Brief:
Copy each line of the data below with the word "Member".

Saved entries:
▬▬▬
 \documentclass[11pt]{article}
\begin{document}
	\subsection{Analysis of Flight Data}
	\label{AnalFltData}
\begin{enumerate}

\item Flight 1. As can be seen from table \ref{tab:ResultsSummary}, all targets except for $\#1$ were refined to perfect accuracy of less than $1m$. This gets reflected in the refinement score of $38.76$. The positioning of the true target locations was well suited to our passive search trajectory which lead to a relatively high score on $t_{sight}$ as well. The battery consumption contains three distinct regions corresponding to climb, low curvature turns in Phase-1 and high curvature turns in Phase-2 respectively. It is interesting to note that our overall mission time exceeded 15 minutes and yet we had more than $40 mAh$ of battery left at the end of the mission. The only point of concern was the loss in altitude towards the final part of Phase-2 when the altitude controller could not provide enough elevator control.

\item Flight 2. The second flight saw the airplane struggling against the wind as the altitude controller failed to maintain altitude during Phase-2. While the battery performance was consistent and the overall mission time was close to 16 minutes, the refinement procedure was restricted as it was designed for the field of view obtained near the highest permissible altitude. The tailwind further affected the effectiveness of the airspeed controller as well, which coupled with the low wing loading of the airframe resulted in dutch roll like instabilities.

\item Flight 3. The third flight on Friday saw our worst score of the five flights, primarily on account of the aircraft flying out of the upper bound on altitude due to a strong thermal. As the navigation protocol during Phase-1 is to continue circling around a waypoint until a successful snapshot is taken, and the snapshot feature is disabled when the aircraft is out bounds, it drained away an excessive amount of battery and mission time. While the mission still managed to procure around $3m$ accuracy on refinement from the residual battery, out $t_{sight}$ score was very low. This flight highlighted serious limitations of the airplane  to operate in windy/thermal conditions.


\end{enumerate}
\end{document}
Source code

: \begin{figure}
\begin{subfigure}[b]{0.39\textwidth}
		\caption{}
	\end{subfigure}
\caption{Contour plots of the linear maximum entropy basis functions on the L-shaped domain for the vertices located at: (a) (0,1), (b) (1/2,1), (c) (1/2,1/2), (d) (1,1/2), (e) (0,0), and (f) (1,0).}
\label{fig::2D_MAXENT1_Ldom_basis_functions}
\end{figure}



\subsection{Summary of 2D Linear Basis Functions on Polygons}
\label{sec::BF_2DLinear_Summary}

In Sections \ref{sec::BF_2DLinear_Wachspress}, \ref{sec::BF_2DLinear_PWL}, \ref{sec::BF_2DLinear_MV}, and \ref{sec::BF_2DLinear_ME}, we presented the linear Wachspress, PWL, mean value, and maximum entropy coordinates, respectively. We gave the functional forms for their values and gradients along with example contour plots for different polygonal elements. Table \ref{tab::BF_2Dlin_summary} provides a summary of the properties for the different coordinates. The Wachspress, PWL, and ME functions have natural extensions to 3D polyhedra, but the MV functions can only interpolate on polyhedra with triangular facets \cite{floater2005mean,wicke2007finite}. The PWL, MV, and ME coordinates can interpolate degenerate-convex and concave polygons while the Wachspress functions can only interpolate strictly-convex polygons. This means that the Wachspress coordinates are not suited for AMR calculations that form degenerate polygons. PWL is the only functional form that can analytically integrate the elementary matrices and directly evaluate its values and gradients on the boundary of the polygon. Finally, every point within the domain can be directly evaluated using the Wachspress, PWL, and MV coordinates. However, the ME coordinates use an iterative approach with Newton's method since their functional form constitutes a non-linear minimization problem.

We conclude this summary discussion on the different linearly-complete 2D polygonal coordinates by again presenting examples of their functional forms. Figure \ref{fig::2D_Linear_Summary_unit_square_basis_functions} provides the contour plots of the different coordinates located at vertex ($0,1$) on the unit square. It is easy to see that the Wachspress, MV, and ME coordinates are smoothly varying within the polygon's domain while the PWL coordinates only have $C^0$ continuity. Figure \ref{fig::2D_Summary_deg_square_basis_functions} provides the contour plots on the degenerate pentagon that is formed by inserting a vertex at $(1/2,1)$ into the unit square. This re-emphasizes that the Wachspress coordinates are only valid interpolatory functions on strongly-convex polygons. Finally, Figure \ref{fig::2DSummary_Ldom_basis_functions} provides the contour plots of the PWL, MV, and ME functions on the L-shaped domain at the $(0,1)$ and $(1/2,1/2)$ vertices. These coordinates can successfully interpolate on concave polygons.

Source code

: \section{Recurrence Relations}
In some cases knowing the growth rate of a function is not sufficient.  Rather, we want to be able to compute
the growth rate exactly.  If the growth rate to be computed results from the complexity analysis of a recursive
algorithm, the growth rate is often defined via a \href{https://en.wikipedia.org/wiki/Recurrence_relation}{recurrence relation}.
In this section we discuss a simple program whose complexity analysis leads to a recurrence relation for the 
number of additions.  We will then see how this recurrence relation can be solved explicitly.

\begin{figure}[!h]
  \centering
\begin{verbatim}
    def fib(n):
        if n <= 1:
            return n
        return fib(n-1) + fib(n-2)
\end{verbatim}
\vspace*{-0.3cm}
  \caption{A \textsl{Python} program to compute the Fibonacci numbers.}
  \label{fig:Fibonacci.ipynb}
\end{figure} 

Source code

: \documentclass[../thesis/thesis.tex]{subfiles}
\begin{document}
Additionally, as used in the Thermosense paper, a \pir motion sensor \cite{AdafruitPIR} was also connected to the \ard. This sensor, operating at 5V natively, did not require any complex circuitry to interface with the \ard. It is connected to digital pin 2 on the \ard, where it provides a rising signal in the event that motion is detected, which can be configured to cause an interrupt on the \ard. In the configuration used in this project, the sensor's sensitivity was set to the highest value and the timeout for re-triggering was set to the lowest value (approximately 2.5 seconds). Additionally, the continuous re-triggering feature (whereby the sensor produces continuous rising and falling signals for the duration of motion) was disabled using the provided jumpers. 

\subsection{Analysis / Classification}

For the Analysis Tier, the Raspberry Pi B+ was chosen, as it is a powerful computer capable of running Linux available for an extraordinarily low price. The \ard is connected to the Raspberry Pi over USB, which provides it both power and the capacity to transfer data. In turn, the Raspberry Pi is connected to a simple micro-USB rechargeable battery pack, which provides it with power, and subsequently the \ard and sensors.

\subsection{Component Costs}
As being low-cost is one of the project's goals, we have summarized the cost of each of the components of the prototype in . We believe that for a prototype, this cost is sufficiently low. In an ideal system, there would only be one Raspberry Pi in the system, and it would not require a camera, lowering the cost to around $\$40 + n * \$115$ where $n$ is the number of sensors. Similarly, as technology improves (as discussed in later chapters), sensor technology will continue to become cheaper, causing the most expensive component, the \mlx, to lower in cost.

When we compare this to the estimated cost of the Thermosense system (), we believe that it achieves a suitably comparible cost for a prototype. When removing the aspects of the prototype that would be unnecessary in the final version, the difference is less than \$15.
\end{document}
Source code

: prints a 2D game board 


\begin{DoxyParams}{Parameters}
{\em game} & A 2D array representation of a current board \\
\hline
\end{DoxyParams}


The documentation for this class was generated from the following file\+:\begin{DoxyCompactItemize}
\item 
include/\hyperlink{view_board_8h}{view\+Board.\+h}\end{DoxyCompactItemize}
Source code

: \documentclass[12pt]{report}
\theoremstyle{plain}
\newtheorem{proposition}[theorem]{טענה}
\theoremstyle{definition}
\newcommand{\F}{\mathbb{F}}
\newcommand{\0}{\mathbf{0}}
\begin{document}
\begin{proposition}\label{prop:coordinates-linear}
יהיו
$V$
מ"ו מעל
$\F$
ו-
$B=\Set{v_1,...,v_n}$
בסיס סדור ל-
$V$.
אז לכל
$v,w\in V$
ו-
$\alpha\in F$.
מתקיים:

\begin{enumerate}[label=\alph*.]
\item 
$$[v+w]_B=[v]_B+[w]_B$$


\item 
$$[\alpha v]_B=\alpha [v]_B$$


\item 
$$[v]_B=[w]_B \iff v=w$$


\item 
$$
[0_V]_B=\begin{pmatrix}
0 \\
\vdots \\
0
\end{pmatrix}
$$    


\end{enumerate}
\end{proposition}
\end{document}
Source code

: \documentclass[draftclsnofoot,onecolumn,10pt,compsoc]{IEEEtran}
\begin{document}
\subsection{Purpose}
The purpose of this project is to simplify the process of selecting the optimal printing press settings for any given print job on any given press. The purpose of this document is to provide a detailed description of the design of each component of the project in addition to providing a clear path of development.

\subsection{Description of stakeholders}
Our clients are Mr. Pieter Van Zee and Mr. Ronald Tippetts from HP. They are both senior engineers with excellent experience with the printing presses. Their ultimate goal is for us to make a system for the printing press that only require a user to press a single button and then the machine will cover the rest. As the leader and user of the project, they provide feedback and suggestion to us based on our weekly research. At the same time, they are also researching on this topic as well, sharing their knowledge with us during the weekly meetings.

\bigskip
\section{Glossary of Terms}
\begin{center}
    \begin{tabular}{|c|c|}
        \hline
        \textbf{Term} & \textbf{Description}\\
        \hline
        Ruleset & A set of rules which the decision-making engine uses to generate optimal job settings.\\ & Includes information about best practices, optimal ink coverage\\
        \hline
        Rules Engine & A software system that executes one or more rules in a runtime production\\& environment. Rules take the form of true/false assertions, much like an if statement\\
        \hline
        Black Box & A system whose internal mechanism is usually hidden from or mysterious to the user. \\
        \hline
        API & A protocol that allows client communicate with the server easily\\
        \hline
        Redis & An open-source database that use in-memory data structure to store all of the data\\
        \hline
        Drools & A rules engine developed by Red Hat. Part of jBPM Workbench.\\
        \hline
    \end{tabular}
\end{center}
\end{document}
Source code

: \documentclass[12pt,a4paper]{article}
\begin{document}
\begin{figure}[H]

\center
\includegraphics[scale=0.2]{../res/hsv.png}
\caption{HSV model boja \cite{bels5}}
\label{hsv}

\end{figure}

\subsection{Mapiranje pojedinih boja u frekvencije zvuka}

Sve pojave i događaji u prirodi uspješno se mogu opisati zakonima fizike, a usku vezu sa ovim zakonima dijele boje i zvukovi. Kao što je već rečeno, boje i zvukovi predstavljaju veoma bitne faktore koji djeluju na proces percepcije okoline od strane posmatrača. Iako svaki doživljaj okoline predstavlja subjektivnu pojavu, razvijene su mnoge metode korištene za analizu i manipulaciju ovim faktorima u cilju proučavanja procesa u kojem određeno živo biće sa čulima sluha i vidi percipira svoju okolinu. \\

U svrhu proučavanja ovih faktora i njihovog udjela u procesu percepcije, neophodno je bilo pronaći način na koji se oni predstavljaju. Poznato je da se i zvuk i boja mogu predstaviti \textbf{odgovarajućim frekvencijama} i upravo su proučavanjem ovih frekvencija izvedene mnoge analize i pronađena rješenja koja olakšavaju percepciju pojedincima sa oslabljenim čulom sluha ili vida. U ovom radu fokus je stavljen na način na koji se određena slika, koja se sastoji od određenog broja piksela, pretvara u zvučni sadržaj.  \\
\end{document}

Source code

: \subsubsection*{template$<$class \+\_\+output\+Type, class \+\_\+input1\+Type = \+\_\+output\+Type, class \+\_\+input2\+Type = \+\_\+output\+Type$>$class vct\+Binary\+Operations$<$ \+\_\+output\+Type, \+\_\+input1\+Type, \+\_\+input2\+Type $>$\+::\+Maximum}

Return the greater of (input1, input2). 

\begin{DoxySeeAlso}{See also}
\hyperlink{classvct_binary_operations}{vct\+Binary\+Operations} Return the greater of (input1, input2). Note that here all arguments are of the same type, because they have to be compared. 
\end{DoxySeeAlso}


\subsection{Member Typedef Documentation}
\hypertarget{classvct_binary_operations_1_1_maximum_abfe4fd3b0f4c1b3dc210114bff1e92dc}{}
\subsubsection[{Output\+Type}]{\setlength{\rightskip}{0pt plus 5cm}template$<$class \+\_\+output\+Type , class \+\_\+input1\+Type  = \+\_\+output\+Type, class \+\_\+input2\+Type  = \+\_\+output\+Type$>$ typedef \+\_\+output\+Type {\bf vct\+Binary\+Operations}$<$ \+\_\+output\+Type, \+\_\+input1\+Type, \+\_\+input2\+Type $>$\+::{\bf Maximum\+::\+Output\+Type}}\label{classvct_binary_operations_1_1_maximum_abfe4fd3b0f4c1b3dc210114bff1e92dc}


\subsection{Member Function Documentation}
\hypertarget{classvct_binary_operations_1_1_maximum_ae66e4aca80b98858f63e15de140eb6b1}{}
▬▬▬
Exercise answer:
\subsection{Member Typedef Documentation}
\subsection{Member Function Documentation}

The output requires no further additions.